We are given a file with 10,000 lines, each of which is a new piece of data encrypted with a substitution cipher with a different key. One of these lines is the flag, and the rest are just random characters.

To filter the rubbish out from the flag, we can use frequency analysis – as a substitution cipher will not change the frequency of characters.

Ideally, we do not want to be comparing the character frequency distributions by hand. As such, we will want some way to rank each line in terms of their likelihood of being encrypted English – i.e. some way to compare the frequency of English characters to the frequency of characters in each line. While there are numerous ways to do this, as the mathematician I am, I opted to compute the Kullback–Leibler divergence for each line. This quantity is essentially a measure of the difference between two distributions and is given by the equation

$$D_{KL}(P||Q) = -\sum_{x} P(x) \log \left(\frac{Q(x)}{P(x)}\right)$$,

where $P$ and $Q$ are the probability distributions of interest.
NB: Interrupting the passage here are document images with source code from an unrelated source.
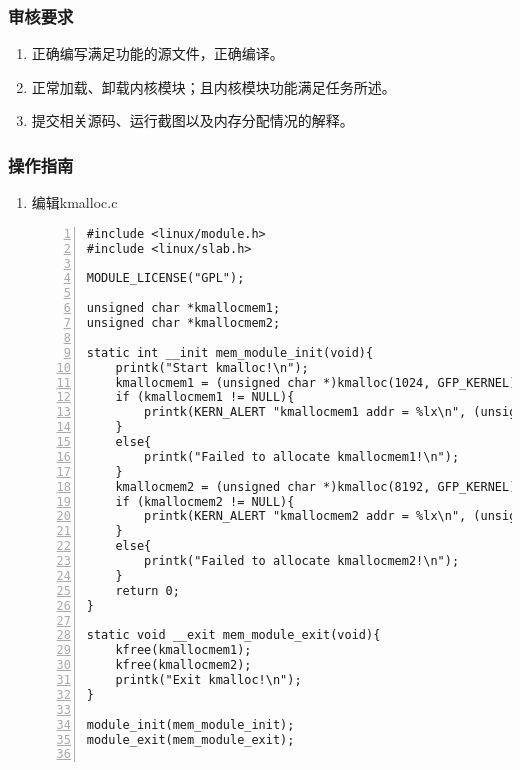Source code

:\documentclass{article}
\begin{document}
\subsubsection{审核要求}
\begin{enumerate}
	\item 正确编写满足功能的源文件，正确编译。
	\item 正常加载、卸载内核模块；且内核模块功能满足任务所述。
	\item 提交相关源码、运行截图以及内存分配情况的解释。
\end{enumerate}
\subsubsection{操作指南}
\begin{enumerate}
	\item 编辑kmalloc.c
	      \begin{lstlisting}[numbers=left]
#include <linux/module.h>
#include <linux/slab.h>

MODULE_LICENSE("GPL");

unsigned char *kmallocmem1;
unsigned char *kmallocmem2;

static int __init mem_module_init(void){
	printk("Start kmalloc!\n");
	kmallocmem1 = (unsigned char *)kmalloc(1024, GFP_KERNEL);
	if (kmallocmem1 != NULL){
		printk(KERN_ALERT "kmallocmem1 addr = %lx\n", (unsigned long)kmallocmem1);
	}
	else{
		printk("Failed to allocate kmallocmem1!\n");
	}
	kmallocmem2 = (unsigned char *)kmalloc(8192, GFP_KERNEL);
	if (kmallocmem2 != NULL){
		printk(KERN_ALERT "kmallocmem2 addr = %lx\n", (unsigned long)kmallocmem2);
	}
	else{
		printk("Failed to allocate kmallocmem2!\n");
	}
	return 0;
}

static void __exit mem_module_exit(void){
	kfree(kmallocmem1);
	kfree(kmallocmem2);
	printk("Exit kmalloc!\n");
}

module_init(mem_module_init);
module_exit(mem_module_exit);


\end{lstlisting}
\end{enumerate}
\end{document}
Hence, if we calculate the probability of each character occurring on each line and apply this formula along with the expected character frequency for English, we should see that the flag has the lowest divergence as it is the only data that is English. The following script does just that;

from collections import Counter
from math import log
import re

def getProbDist(s):
    n = len(s)
    freq = Counter(s)
    prob = [i/n for i in freq.values()]
    prob = sorted(prob, reverse=True)

    return prob

def KLD(P,Q):
    div = 0
    for i in range(min(len(P), len(Q))):
        div -= P[i] * log(Q[i] / P[i])

    return div

def main():
    # ==== Generating Probability Distribution From Sample Text ======
    with open('englishSample.txt') as f:
        englishSample = f.read().lower()

    # Stripping all but a-z characters
    englishSample = re.sub(r'[\[]|[^[a-z]]*', r'', englishSample)
    targetDist = getProbDist(englishSample)

    # Calculating Kullback–Leibler Divergence for each encrypted line
    rankings = {}

    with open('encrypted.txt') as f:
        for line in f:
            line = line.strip()
            dist = getProbDist(line)
            div = KLD(targetDist, dist)
            rankings[line] = div

    # Printing the most likely English string encrypted
    rankings = dict(sorted(rankings.items(), key=lambda item: item[1]))
    print(list(rankings.keys())[0])


if __name__ == "__main__":
    main()

Running this we find the most likely encrypted English string to be

tgetrprgrpzvpttgtnkorpehkrzjfkdgkvnbyvyhbtptyvsikfkpttzmkjphhkfnzvrkvrrzpvnfkytkrikhkvxrizjrikjhyxpvhpvkyfyhxkefyriknybhkbiymphrzvrikzfkmvymksyjrkfrikmyrikmyrpnpyvtyfrigfnybhkbyvsqphhpymfzqyviymphrzvtryrktriyrkukfbtdgyfkmyrfplzukfynzmmgryrpukfpvxtgniytrikfkyhzfnzmohklvgmekftzfrikpvrkxkfttyrptjpktprtzqvniyfynrkfptrpnkdgyrpzv

Decrypting this using an online tool gives us

substitutionissusceptibletofrequencyanalysisandhereissomefillercontenttoincreasethelengthoftheflaginlinearalgebrathecayleyhamiltontheoremnamedafterthemathematiciansarthurcayleyandwilliamrowanhamiltonstatesthateverysquarematrikoveracommutativeringsuchastherealorcompleknumbersortheintegerssatisfiesitsowncharacteristicequation

Which is indeed English text and the flag for the challenge.